Bitcoin versus the banking crisis

The US banking sector has been rocked by a number of gigantic bankruptcies in recent weeks. Silicon Valley Bank and Signature Bank, among others, succumbed to the pressure of the Federal Reserve’s rate hikes. Bitcoin, meanwhile, is performing fantastically, as investors see the digital currency as a safe haven in times of economic disaster. The chart below shows how Bitcoin manifested itself as a solid protection against the turmoil within the banking sector from the beginning of March.

Bitcoin versus the banking crisis. Source: Tradingview

A plus of 23 percent

The banking crisis seems to be a lesson in the fundamentals of Bitcoin for a large group of investors. Satoshi Nakamoto launched the digital currency in 2009 as an answer to the traditional financial industry, in which banks are repeatedly bailed out with taxpayers’ money. Nakamoto was completely done with that and developed a decentralized alternative with Bitcoin that centralized rulers have nothing to say about.

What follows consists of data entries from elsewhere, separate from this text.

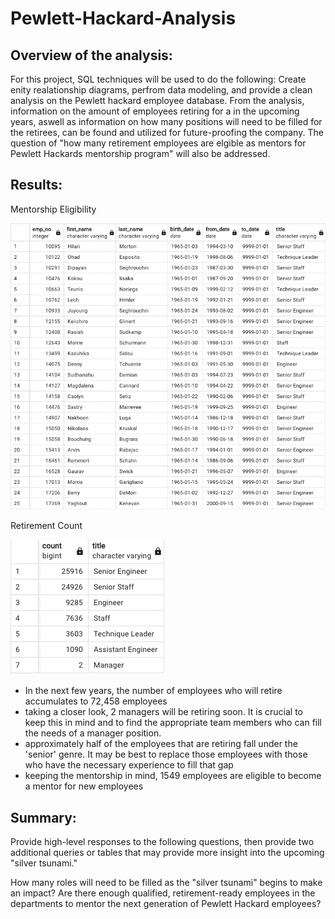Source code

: # Pewlett-Hackard-Analysis

## Overview of the analysis:
For this project, SQL techniques will be used to do the following: Create enity realationship diagrams, perfrom data modeling, and provide a clean analysis on the Pewlett hackard employee database. From the analysis, information on the amount of employees retiring for a in the upcoming years, aswell as information on how many positions will need to be filled for the retirees, can be found and utilized for future-proofing the company. The question of "how many retirement employees are elgible as mentors for Pewlett Hackards mentorship program" will also be addressed.

## Results: 

Mentorship Eligibility 

![mentorship_eligibility_image.png](https://github.com/Calebmkelly/Pewlett-Hackard-Analysis/blob/main/Resources/mentorship_eligibility_image.png)


Retirement Count

![Retirement_count_image](https://github.com/Calebmkelly/Pewlett-Hackard-Analysis/blob/main/Resources/retirement_count_image.png)

- In the next few years, the number of employees who will retire accumulates to 72,458 employees
- taking a closer look, 2 managers will be retiring soon. It is crucial to keep this in mind and to find the appropriate team members who can fill the needs of a manager position.
- approximately half of the employees that are retiring fall under the 'senior' genre. It may be best to replace those employees with those who have the necessary experience to fill that gap
- keeping the mentorship in mind, 1549 employees are eligible to become a mentor for new employees


## Summary: 

Provide high-level responses to the following questions, then provide two additional queries or tables that may provide more insight into the upcoming "silver tsunami."

How many roles will need to be filled as the "silver tsunami" begins to make an impact?
Are there enough qualified, retirement-ready employees in the departments to mentor the next generation of Pewlett Hackard employees?
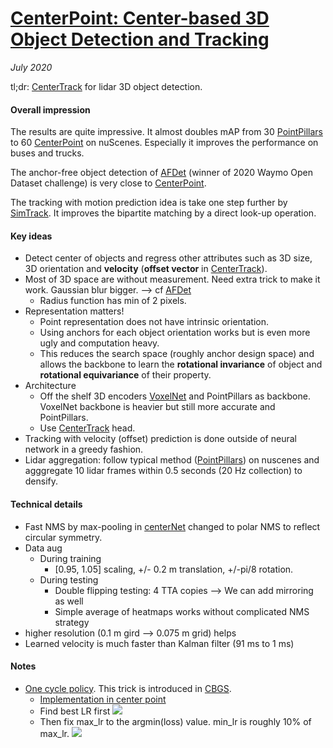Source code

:# [CenterPoint: Center-based 3D Object Detection and Tracking](https://arxiv.org/abs/2006.11275)

_July 2020_

tl;dr: [CenterTrack](centertrack.md) for lidar 3D object detection.

#### Overall impression
The results are quite impressive. It almost doubles mAP from 30 [PointPillars](pointpillars.md) to 60 [CenterPoint](centerpoint.md) on nuScenes. Especially it improves the performance on buses and trucks. 

The anchor-free object detection of [AFDet](afdet.md) (winner of 2020 Waymo Open Dataset challenge) is very close to [CenterPoint](centerpoint.md).

The tracking with motion prediction idea is take one step further by [SimTrack](simtrack.md). It improves the bipartite matching by a direct look-up operation.

#### Key ideas
- Detect center of objects and regress other attributes such as 3D size, 3D orientation and **velocity** (**offset vector** in [CenterTrack](centertrack.md)).
- Most of 3D space are without measurement. Need extra trick to make it work. Gaussian blur bigger. --> cf [AFDet](afdet.md)
	- Radius function has min of 2 pixels. 
- Representation matters!
	- Point representation does not have intrinsic orientation.
	- Using anchors for each object orientation works but is even more ugly and computation heavy.
	- This reduces the search space (roughly anchor design space) and allows the backbone to learn the **rotational invariance** of object and **rotational equivariance** of their property.
- Architecture
	- Off the shelf 3D encoders [VoxelNet](voxelnet.md) and PointPillars as backbone. VoxelNet backbone is heavier but still more accurate and PointPillars.
	- Use [CenterTrack](centertrack.md) head.
- Tracking with velocity (offset) prediction is done outside of neural network in a greedy fashion.
- Lidar aggregation: follow typical method ([PointPillars](pointpillars.md)) on nuscenes and agggregate 10 lidar frames within 0.5 seconds (20 Hz collection) to densify. 

#### Technical details
- Fast NMS by max-pooling in [centerNet](centernet.md) changed to polar NMS to reflect circular symmetry.
- Data aug 
	- During training
		- [0.95, 1.05] scaling, +/- 0.2 m translation, +/-pi/8 rotation.
	- During testing 
		- Double flipping testing: 4 TTA copies --> We can add mirroring as well
		- Simple average of heatmaps works without complicated NMS strategy
- higher resolution (0.1 m gird --> 0.075 m grid) helps 
- Learned velocity is much faster than Kalman filter (91 ms to 1 ms)


#### Notes
- [One cycle policy](https://sgugger.github.io/the-1cycle-policy.html). This trick is introduced in [CBGS](cbgs.md).
	- [Implementation in center point](https://github.com/tianweiy/CenterPoint/blob/b66c1bdb49c051e104b3088cb9b9bea3d7a904a8/det3d/solver/learning_schedules_fastai.py#L77)
	- Find best LR first 
	![](https://sgugger.github.io/images/art2_courbe_lr.png)
	- Then fix max_lr to the argmin(loss) value. min_lr is roughly 10% of max_lr.
	![](https://sgugger.github.io/images/art5_full_schedule.png)

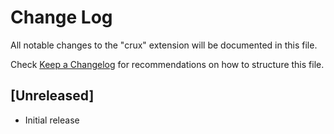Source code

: # Change Log
All notable changes to the "crux" extension will be documented in this file.

Check [Keep a Changelog](http://keepachangelog.com/) for recommendations on how to structure this file.

## [Unreleased]
- Initial release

Now the absolute scarcity and decentralized nature of Bitcoin turn out to be two very interesting properties for investors, because these are exactly the things that the traditional financial system cannot offer. More and more new public money is needed to maintain the traditional financial system and the next banking crisis seems only a matter of time.

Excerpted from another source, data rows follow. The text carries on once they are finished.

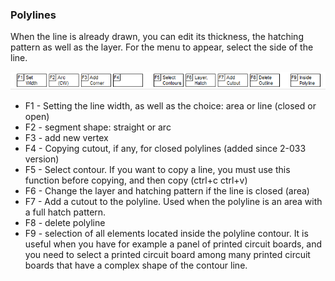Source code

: ### Polylines

When the line is already drawn, you can edit its thickness, the hatching pattern as well as the layer. For the menu to appear, select the side of the line.

![](pictures/menu_edit_bo.png)

* F1 - Setting the line width, as well as the choice: area or line (closed or open)
* F2 - segment shape: straight or arc
* F3 - add new vertex
* F4 - Copying cutout, if any, for closed polylines (added since 2-033 version)
* F5 - Select contour. If you want to copy a line, you must use this function before copying, and then copy (ctrl+c ctrl+v)
* F6 - Change the layer and hatching pattern if the line is closed (area)
* F7 - Add a cutout to the polyline. Used when the polyline is an area with a full hatch pattern.
* F8 - delete polyline
* F9 - selection of all elements located inside the polyline contour. It is useful when you have for example a panel of printed circuit boards, and you need to select a printed circuit board among many printed circuit boards that have a complex shape of the contour line.
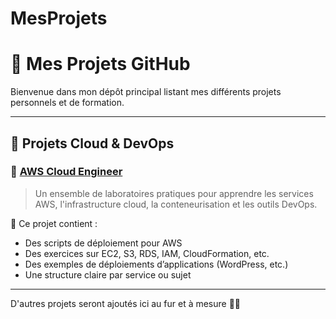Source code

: # MesProjets
# 💼 Mes Projets GitHub

Bienvenue dans mon dépôt principal listant mes différents projets personnels et de formation.

---

## 🚀 Projets Cloud & DevOps

### 🔧 [AWS Cloud Engineer](https://github.com/Chrostand/aws-cloud-engineer)

> Un ensemble de laboratoires pratiques pour apprendre les services AWS, l'infrastructure cloud, la conteneurisation et les outils DevOps.

📁 Ce projet contient :
- Des scripts de déploiement pour AWS
- Des exercices sur EC2, S3, RDS, IAM, CloudFormation, etc.
- Des exemples de déploiements d’applications (WordPress, etc.)
- Une structure claire par service ou sujet

---

D'autres projets seront ajoutés ici au fur et à mesure 👨‍💻

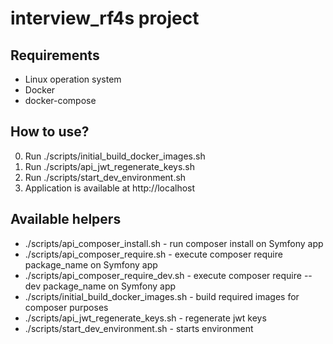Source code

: # interview_rf4s project

## Requirements
* Linux operation system
* Docker
* docker-compose

## How to use?
0. Run ./scripts/initial_build_docker_images.sh
0. Run ./scripts/api_jwt_regenerate_keys.sh
0. Run ./scripts/start_dev_environment.sh
0. Application is available at http://localhost

## Available helpers
* ./scripts/api_composer_install.sh - run composer install on Symfony app
* ./scripts/api_composer_require.sh - execute composer require package_name on Symfony app
* ./scripts/api_composer_require_dev.sh - execute composer require --dev package_name on Symfony app
* ./scripts/initial_build_docker_images.sh - build required images for composer purposes
* ./scripts/api_jwt_regenerate_keys.sh - regenerate jwt keys
* ./scripts/start_dev_environment.sh - starts environment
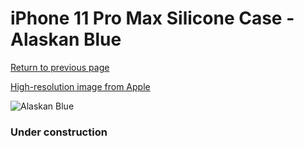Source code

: # iPhone 11 Pro Max Silicone Case - Alaskan Blue

[Return to previous page](/iphone_11)

[High-resolution image from Apple](https://store.storeimages.cdn-apple.com/8756/as-images.apple.com/is/MX032?wid=4500&hei=4500&fmt=png)

<div style="width: 384px"><img src="/everypreview/MX032.png" alt="Alaskan Blue"></div>

### Under construction
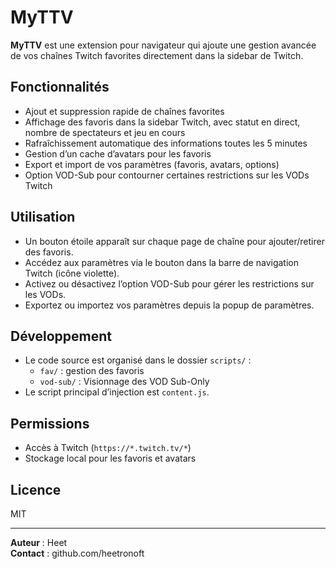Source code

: # MyTTV

**MyTTV** est une extension pour navigateur qui ajoute une gestion avancée de vos chaînes Twitch favorites directement dans la sidebar de Twitch.

## Fonctionnalités

- Ajout et suppression rapide de chaînes favorites
- Affichage des favoris dans la sidebar Twitch, avec statut en direct, nombre de spectateurs et jeu en cours
- Rafraîchissement automatique des informations toutes les 5 minutes
- Gestion d’un cache d’avatars pour les favoris
- Export et import de vos paramètres (favoris, avatars, options)
- Option VOD-Sub pour contourner certaines restrictions sur les VODs Twitch

## Utilisation

- Un bouton étoile apparaît sur chaque page de chaîne pour ajouter/retirer des favoris.
- Accédez aux paramètres via le bouton dans la barre de navigation Twitch (icône violette).
- Activez ou désactivez l’option VOD-Sub pour gérer les restrictions sur les VODs.
- Exportez ou importez vos paramètres depuis la popup de paramètres.

## Développement

- Le code source est organisé dans le dossier `scripts/` :
  - `fav/` : gestion des favoris
  - `vod-sub/` : Visionnage des VOD Sub-Only
- Le script principal d’injection est `content.js`.

## Permissions

- Accès à Twitch (`https://*.twitch.tv/*`)
- Stockage local pour les favoris et avatars

## Licence

MIT

---

**Auteur** : Heet  
**Contact** : github.com/heetronoft
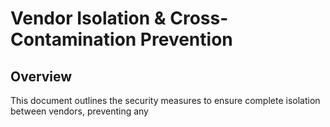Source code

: # Vendor Isolation & Cross-Contamination Prevention

## Overview
This document outlines the security measures to ensure complete isolation between vendors, preventing any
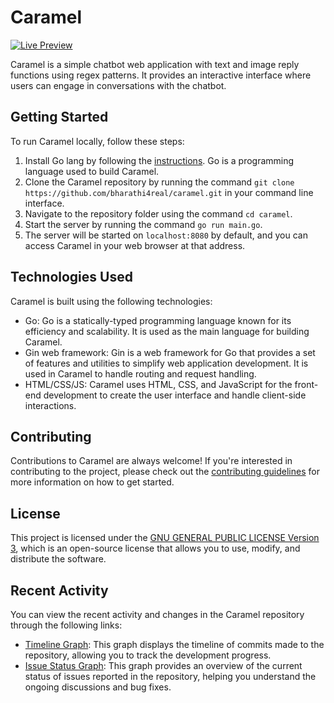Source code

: # Caramel

[![Live Preview](https://img.shields.io/badge/Live%20Preview-%E2%9C%A8-blue)](https://caramel-chat.vercel.app/)

Caramel is a simple chatbot web application with text and image reply functions using regex patterns. It provides an interactive interface where users can engage in conversations with the chatbot.

## Getting Started

To run Caramel locally, follow these steps:

1. Install Go lang by following the [instructions](https://go.dev/doc/install). Go is a programming language used to build Caramel.
2. Clone the Caramel repository by running the command `git clone https://github.com/bharathi4real/caramel.git` in your command line interface.
3. Navigate to the repository folder using the command `cd caramel`.
4. Start the server by running the command `go run main.go`.
5. The server will be started on `localhost:8080` by default, and you can access Caramel in your web browser at that address.

## Technologies Used

Caramel is built using the following technologies:

- Go: Go is a statically-typed programming language known for its efficiency and scalability. It is used as the main language for building Caramel.
- Gin web framework: Gin is a web framework for Go that provides a set of features and utilities to simplify web application development. It is used in Caramel to handle routing and request handling.
- HTML/CSS/JS: Caramel uses HTML, CSS, and JavaScript for the front-end development to create the user interface and handle client-side interactions.

## Contributing

Contributions to Caramel are always welcome! If you're interested in contributing to the project, please check out the [contributing guidelines](CONTRIBUTING.md) for more information on how to get started.

## License

This project is licensed under the [GNU GENERAL PUBLIC LICENSE Version 3](LICENSE), which is an open-source license that allows you to use, modify, and distribute the software.

## Recent Activity

You can view the recent activity and changes in the Caramel repository through the following links:

- [Timeline Graph](https://github.com/Bharathi4real/caramel/commits): This graph displays the timeline of commits made to the repository, allowing you to track the development progress.
- [Issue Status Graph](https://github.com/Bharathi4real/caramel/issues): This graph provides an overview of the current status of issues reported in the repository, helping you understand the ongoing discussions and bug fixes.
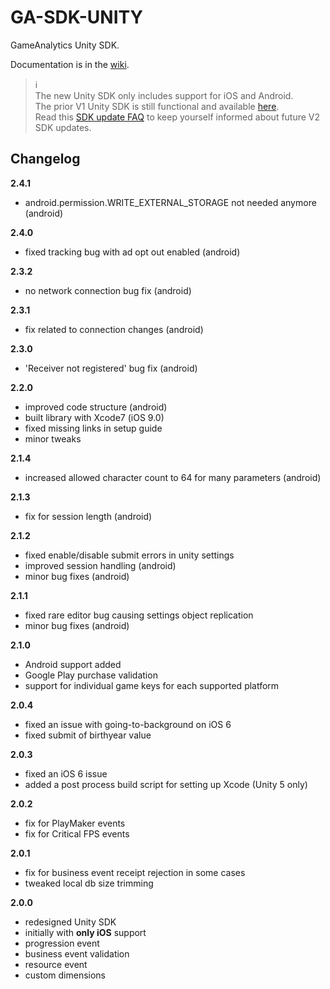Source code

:# GA-SDK-UNITY
GameAnalytics Unity SDK.

Documentation is in the [wiki](https://github.com/GameAnalytics/GA-SDK-UNITY/wiki).


> :information_source:<br>
> The new Unity SDK only includes support for iOS and Android.<br>
> The prior V1 Unity SDK is still functional and available [here](https://github.com/GameAnalytics/GA-SDK-UNITY-LEGACY).<br>
> Read this [SDK update FAQ](http://www.gameanalytics.com/docs/sdk-update-faq/) to keep yourself informed about future V2 SDK updates.



Changelog
---------

**2.4.1**
* android.permission.WRITE_EXTERNAL_STORAGE not needed anymore (android)

**2.4.0**
* fixed tracking bug with ad opt out enabled (android)

**2.3.2**
* no network connection bug fix (android)

**2.3.1**
* fix related to connection changes (android)


**2.3.0**
* 'Receiver not registered' bug fix (android)

**2.2.0**
* improved code structure (android)
* built library with Xcode7 (iOS 9.0)
* fixed missing links in setup guide
* minor tweaks

**2.1.4**
* increased allowed character count to 64 for many parameters (android)

**2.1.3**
* fix for session length (android)

**2.1.2**
* fixed enable/disable submit errors in unity settings
* improved session handling (android)
* minor bug fixes (android)

**2.1.1**
* fixed rare editor bug causing settings object replication
* minor bug fixes (android)

**2.1.0**
* Android support added
* Google Play purchase validation
* support for individual game keys for each supported platform

**2.0.4**
* fixed an issue with going-to-background on iOS 6
* fixed submit of birthyear value

**2.0.3**
* fixed an iOS 6 issue
* added a post process build script for setting up Xcode (Unity 5 only)

**2.0.2**
* fix for PlayMaker events
* fix for Critical FPS events

**2.0.1**
* fix for business event receipt rejection in some cases
* tweaked local db size trimming

**2.0.0**
* redesigned Unity SDK 
* initially with **only iOS** support
* progression event
* business event validation
* resource event
* custom dimensions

It is undeniable at this point that the banking crisis of the past few weeks is perhaps the best publicity Bitcoin could wish for. After a rough 2022, the new year has been great for Bitcoin so far. More and more people are realizing that Bitcoin is here to stay and can play an important role in almost any portfolio.

The sequel of 2023

What we can expect from Bitcoin in the coming period is difficult to say. The market initially reacted negatively to last night’s Federal Reserve rate hike. Apparently, the market had expected the Federal Reserve to take more notice of the banking crisis and may already have paused the cycle of rate hikes.

That pause never came and Federal Reserve Chairman Powell even spoke about the collapse of Silicon Valley Bank as an exception during the press conference. According to Powell, the collapse of the bank was the result of poor risk management and the rest of the banking sector in America does not run the same risk.

Ultimately, only time will tell if Powell’s words are correct. In that respect, the market is in a moment right now limbo and is waiting for the next major event to teach us more about the future.